第379回 弁舌の巧みさが歴史を作る条件
2016-06-16
採点したら何点とれるだろう。
広島のオバマ演説は概して日本で好評、米国で不評だった。しかしさすがにその弁舌の巧みさを危ぶむ者はいなかった。
歴史を作る人物は事の本質を言葉で残している。
ヒトラーは「言葉は未踏の領域への架け橋」と言った。
経験上「人は小さなウソより大きなウソにだまされやすい。小さなウソは人々もつくが、大きなウソは怖くてつけないからだ」と喝破した。
その結果「ウソを大声で時間をかけて語れば、人はそれを信じるようになる」と側近に語った。
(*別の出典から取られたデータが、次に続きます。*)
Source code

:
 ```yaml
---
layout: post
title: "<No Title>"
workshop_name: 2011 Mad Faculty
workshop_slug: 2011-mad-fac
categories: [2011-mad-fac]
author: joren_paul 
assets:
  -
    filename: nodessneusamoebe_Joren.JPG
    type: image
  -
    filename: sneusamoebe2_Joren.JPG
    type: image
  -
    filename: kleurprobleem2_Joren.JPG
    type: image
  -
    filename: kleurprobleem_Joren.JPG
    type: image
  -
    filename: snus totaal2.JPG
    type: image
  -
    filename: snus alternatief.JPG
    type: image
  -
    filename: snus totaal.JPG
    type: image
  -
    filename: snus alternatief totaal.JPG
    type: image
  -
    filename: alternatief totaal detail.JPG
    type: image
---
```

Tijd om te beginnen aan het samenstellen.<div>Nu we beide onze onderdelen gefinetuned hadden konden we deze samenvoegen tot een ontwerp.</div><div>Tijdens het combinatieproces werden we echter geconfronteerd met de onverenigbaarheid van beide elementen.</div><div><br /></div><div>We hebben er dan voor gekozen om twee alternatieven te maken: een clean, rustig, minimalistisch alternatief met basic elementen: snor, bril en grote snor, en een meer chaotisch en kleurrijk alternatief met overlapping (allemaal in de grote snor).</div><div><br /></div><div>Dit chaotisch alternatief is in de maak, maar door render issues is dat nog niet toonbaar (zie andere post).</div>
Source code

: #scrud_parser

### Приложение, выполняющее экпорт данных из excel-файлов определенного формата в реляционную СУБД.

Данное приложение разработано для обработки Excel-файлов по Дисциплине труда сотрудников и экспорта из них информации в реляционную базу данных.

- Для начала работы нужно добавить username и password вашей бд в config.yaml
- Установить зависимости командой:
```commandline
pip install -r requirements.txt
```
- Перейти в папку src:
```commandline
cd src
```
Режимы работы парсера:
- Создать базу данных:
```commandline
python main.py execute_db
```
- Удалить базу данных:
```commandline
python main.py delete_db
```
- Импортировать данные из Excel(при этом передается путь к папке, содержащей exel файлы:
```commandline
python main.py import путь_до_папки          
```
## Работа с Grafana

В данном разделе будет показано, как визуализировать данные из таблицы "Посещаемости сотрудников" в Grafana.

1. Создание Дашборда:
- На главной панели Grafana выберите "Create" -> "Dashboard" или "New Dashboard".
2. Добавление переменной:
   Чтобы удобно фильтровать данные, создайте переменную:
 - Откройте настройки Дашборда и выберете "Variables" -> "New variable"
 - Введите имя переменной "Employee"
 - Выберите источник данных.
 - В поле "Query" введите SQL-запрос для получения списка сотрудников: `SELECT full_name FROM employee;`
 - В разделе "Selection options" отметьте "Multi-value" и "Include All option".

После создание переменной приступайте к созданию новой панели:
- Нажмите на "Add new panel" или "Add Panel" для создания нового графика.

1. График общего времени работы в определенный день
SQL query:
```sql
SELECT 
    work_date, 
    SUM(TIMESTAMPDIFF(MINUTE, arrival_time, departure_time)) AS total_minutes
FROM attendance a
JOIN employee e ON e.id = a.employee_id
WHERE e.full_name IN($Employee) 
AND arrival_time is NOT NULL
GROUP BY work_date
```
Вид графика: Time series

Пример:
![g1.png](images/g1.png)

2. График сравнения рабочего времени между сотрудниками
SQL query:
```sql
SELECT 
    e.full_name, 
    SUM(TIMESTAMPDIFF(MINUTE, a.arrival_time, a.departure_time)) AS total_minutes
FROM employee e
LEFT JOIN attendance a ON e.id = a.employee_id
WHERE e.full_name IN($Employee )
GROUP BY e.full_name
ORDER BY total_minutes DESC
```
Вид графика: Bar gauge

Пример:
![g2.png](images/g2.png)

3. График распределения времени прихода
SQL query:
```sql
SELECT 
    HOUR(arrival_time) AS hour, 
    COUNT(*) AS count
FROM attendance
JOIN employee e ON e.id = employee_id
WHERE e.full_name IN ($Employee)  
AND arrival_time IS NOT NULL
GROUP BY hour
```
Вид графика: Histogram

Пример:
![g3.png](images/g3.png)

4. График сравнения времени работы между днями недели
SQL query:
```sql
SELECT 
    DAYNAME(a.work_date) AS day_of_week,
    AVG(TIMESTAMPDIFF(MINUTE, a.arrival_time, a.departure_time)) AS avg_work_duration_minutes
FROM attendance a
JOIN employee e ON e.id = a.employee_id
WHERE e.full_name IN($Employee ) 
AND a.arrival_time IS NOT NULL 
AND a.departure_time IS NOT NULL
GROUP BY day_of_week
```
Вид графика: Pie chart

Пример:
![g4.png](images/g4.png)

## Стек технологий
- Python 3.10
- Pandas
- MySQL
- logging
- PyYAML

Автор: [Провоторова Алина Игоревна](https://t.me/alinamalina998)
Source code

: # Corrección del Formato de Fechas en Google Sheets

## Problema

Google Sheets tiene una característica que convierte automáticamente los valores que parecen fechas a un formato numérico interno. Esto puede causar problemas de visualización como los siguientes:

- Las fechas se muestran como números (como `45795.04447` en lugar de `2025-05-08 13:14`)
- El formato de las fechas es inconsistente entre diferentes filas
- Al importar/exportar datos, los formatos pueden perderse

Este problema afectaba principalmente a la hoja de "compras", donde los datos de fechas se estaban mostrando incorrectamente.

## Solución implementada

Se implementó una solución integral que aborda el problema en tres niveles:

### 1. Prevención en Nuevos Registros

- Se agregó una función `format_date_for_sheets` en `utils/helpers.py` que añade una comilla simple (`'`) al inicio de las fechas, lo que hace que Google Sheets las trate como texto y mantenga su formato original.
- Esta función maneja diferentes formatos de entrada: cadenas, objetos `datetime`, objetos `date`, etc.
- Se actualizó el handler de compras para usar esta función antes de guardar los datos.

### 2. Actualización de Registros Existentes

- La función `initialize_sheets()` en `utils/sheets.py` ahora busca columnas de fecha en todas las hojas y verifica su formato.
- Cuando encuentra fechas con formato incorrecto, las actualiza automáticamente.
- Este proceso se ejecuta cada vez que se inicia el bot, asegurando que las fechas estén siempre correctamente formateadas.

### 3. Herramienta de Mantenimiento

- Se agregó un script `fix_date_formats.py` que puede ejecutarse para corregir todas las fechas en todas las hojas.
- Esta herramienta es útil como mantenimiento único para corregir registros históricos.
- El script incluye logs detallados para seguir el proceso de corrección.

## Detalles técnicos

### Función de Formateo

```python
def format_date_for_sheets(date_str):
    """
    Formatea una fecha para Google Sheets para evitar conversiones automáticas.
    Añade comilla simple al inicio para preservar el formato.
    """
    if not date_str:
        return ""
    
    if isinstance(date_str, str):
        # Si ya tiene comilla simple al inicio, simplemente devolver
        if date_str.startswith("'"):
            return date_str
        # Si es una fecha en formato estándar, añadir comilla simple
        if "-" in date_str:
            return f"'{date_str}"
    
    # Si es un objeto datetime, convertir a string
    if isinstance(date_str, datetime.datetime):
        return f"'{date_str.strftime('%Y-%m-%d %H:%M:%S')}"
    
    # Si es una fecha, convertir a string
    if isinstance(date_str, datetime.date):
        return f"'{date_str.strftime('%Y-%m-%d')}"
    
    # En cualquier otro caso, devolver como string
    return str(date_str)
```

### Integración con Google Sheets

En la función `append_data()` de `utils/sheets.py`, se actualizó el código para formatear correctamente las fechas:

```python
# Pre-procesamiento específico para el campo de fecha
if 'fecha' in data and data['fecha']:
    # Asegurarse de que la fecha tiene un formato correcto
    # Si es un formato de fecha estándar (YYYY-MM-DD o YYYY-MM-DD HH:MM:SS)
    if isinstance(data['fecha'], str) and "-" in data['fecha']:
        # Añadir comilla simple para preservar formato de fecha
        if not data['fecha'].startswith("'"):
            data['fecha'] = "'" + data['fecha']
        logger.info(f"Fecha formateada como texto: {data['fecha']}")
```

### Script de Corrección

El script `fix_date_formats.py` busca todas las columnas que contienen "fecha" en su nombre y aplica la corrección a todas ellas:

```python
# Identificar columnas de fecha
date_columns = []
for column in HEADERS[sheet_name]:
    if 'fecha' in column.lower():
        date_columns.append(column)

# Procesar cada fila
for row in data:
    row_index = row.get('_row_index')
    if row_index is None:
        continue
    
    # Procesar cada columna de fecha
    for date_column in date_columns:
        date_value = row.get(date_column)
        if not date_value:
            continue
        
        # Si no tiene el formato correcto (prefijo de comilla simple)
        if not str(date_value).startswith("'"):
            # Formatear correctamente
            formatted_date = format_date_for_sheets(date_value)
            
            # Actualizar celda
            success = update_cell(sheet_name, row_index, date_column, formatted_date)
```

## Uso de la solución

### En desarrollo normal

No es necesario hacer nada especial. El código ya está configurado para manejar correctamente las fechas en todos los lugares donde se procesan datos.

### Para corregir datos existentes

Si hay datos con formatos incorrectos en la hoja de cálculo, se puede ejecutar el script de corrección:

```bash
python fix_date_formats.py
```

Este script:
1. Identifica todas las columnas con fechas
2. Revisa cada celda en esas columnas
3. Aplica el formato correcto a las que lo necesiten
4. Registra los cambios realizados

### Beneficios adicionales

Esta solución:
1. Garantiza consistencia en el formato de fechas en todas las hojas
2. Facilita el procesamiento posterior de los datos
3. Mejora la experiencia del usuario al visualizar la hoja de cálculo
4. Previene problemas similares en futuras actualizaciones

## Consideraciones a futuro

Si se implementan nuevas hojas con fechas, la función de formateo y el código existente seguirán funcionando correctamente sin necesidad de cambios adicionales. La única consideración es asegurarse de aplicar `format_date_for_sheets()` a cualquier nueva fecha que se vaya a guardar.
人の心に言葉を留めるためにゼスチャーを磨くしかないと考え、リハーサルを重視した。
お抱えの写真家ハインリヒ・ホフマンに撮らせたリハーサルの写真を繰り返し見て、アクションを工夫した。
彼の名文句「人生の価値は息をした数ではなく、心奪われ息するのも忘れる瞬間を経験した数で決まる」はそのアクション効果で歴史に残った。
ライバルのチャーチルは英国人らしい甘、辛ウイットの名手だった。
「前もって予言するのは避けることにしている.事が起こった後に予言するほうが優れたやり方だから」などと随分人をくっていた。
ライバル党の女性議員ブラドッグに「随分酔っているじゃない」と冷やかされたチャーチルの返しがすごかった。
「そうだよ。だが僕の酔いは朝にはさめてシラフになるが、君は朝になっても不細工だ」。
今なら、セクハラで訴えられるところだ。
ヒトラーに一歩も引かないその豪胆さは有名で、「勇気がなければ、他のすべての資質は意味をなさない」と言った。
オバマの後継、民主党候補ヒラリーは「国務長官時代の個人メールはうっかりミス。私は家でクッキーを焼いて満足する女ではない」と言った。
共和党候補のトランプは「メキシコ人は強姦魔。麻薬や犯罪を米国に持ち込んでいる。殺人鬼イスラム教徒は無用。締め出せ」と言った。
うっかりミスのヒラリーと人種差別の自覚がないトランプは一体、何点減点を食うのだろう。
※コラムの内容はコラムニストの個人の意見・主張です。